> _WHAT THIS TASK INVOLVES_
Go through the data and report each line that holds the string "validation".

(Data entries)
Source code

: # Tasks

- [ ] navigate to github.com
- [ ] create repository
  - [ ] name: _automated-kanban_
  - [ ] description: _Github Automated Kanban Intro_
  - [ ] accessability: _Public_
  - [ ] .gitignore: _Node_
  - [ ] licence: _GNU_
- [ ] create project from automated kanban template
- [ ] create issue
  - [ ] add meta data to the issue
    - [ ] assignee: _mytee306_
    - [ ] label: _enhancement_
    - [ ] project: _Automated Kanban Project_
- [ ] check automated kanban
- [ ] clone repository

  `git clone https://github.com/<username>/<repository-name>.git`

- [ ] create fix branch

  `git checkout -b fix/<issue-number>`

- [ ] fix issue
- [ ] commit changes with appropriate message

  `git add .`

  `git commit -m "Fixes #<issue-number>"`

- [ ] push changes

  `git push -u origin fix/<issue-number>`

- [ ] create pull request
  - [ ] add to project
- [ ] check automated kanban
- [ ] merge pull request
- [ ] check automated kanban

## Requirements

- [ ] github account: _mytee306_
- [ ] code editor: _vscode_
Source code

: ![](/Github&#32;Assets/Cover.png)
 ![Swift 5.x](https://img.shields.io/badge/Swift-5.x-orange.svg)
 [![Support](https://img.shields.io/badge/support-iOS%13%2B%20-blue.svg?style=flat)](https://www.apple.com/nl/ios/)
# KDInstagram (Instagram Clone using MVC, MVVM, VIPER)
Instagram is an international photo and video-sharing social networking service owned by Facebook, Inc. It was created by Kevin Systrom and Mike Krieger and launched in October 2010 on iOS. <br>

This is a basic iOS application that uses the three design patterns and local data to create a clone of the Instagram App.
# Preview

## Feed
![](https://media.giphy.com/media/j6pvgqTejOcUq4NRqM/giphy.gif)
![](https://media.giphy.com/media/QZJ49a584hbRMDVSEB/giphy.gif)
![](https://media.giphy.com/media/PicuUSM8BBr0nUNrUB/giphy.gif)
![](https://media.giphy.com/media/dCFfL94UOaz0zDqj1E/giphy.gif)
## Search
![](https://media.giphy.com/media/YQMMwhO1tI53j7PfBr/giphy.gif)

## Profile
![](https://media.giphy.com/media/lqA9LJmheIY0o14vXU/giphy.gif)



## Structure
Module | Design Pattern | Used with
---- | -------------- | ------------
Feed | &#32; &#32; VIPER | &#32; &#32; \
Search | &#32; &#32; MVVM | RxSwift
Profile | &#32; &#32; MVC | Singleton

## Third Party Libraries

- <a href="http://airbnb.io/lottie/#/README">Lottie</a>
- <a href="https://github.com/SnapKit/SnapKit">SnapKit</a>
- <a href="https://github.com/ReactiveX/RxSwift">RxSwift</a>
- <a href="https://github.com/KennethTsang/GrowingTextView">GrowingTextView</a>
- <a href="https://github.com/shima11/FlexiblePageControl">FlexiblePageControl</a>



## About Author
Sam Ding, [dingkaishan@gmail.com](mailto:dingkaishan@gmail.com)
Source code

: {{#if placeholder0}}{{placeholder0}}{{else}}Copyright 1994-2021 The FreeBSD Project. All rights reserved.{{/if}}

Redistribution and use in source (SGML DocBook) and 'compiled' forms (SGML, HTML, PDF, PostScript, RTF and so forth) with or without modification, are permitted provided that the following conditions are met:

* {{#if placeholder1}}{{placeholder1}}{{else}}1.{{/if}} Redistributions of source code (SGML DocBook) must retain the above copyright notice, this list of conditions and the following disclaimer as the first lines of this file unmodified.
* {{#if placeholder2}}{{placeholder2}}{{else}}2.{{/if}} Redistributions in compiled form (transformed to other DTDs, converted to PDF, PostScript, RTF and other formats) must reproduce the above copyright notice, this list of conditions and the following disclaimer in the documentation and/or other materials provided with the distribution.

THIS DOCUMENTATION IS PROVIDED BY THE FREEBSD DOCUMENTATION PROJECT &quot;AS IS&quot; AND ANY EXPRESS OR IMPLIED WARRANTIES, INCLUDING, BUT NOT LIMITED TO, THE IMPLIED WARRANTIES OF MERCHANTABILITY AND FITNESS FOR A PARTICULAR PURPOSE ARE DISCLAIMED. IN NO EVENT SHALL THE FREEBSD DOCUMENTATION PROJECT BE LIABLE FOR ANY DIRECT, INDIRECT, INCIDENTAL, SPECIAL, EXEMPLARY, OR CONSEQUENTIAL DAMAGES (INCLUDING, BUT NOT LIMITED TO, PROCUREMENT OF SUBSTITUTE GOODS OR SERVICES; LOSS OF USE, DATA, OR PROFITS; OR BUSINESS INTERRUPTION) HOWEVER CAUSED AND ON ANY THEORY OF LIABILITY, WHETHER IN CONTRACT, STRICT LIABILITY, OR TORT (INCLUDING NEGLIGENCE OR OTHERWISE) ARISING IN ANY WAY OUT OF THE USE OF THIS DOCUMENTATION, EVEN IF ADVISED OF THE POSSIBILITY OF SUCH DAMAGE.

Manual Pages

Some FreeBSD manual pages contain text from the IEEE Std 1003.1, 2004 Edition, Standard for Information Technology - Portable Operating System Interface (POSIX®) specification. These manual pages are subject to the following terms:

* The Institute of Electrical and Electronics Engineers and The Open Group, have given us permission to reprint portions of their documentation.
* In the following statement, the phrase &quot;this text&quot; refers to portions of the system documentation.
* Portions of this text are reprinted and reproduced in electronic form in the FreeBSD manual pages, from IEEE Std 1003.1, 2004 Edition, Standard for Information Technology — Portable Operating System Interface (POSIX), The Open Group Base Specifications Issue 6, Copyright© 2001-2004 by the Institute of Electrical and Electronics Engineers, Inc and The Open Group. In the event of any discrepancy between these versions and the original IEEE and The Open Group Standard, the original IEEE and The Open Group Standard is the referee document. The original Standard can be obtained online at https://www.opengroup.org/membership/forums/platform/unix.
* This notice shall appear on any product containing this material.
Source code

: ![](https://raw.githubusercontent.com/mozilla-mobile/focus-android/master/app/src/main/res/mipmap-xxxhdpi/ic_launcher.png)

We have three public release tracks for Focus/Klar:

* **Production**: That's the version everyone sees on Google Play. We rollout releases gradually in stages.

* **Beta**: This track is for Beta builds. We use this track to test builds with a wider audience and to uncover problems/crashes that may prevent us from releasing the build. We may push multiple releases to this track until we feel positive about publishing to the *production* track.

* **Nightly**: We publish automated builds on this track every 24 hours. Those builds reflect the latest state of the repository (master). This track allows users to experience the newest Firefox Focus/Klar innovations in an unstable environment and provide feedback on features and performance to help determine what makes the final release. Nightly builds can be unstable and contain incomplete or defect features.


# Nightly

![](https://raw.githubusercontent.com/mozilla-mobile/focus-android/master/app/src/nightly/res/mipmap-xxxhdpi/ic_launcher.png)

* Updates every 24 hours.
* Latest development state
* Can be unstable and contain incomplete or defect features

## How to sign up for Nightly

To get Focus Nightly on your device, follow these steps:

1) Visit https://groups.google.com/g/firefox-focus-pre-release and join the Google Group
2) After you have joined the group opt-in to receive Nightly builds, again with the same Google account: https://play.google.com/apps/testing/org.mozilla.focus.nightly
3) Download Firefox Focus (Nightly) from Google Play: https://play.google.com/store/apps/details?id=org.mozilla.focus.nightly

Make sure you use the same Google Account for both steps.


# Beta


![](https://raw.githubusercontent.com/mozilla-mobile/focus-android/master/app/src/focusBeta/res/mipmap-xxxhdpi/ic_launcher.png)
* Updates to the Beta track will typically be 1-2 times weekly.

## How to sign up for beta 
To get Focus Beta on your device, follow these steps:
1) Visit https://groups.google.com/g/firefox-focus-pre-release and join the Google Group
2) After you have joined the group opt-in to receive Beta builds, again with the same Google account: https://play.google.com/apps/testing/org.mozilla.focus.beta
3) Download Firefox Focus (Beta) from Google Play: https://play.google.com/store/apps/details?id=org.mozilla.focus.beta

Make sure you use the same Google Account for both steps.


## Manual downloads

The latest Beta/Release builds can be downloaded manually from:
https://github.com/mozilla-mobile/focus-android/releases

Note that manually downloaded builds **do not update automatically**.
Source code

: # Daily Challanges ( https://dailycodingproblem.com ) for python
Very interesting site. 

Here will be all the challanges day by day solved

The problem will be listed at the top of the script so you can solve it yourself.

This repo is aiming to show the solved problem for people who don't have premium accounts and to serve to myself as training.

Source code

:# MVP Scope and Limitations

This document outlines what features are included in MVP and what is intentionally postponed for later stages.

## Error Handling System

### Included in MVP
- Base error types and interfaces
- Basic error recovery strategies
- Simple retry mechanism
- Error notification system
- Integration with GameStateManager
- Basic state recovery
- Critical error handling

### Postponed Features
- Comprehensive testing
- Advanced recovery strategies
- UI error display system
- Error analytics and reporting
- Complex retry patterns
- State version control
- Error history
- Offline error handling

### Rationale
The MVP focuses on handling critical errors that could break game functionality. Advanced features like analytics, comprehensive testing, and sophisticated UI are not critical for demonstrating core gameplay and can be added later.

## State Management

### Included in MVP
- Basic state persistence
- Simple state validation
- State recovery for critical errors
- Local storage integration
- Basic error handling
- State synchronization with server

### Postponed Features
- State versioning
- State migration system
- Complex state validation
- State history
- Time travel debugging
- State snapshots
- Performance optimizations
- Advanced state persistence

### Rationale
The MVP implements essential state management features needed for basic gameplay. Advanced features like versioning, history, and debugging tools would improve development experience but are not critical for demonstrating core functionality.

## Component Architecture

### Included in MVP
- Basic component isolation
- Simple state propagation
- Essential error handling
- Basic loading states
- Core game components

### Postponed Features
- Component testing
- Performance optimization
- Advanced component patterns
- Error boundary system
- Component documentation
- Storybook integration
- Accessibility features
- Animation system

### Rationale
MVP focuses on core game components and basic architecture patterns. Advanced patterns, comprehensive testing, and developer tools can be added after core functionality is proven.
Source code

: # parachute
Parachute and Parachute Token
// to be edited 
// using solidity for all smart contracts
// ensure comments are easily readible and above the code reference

> _ANSWER TO THE EXERCISE_
- Simple state validation
- Complex state validation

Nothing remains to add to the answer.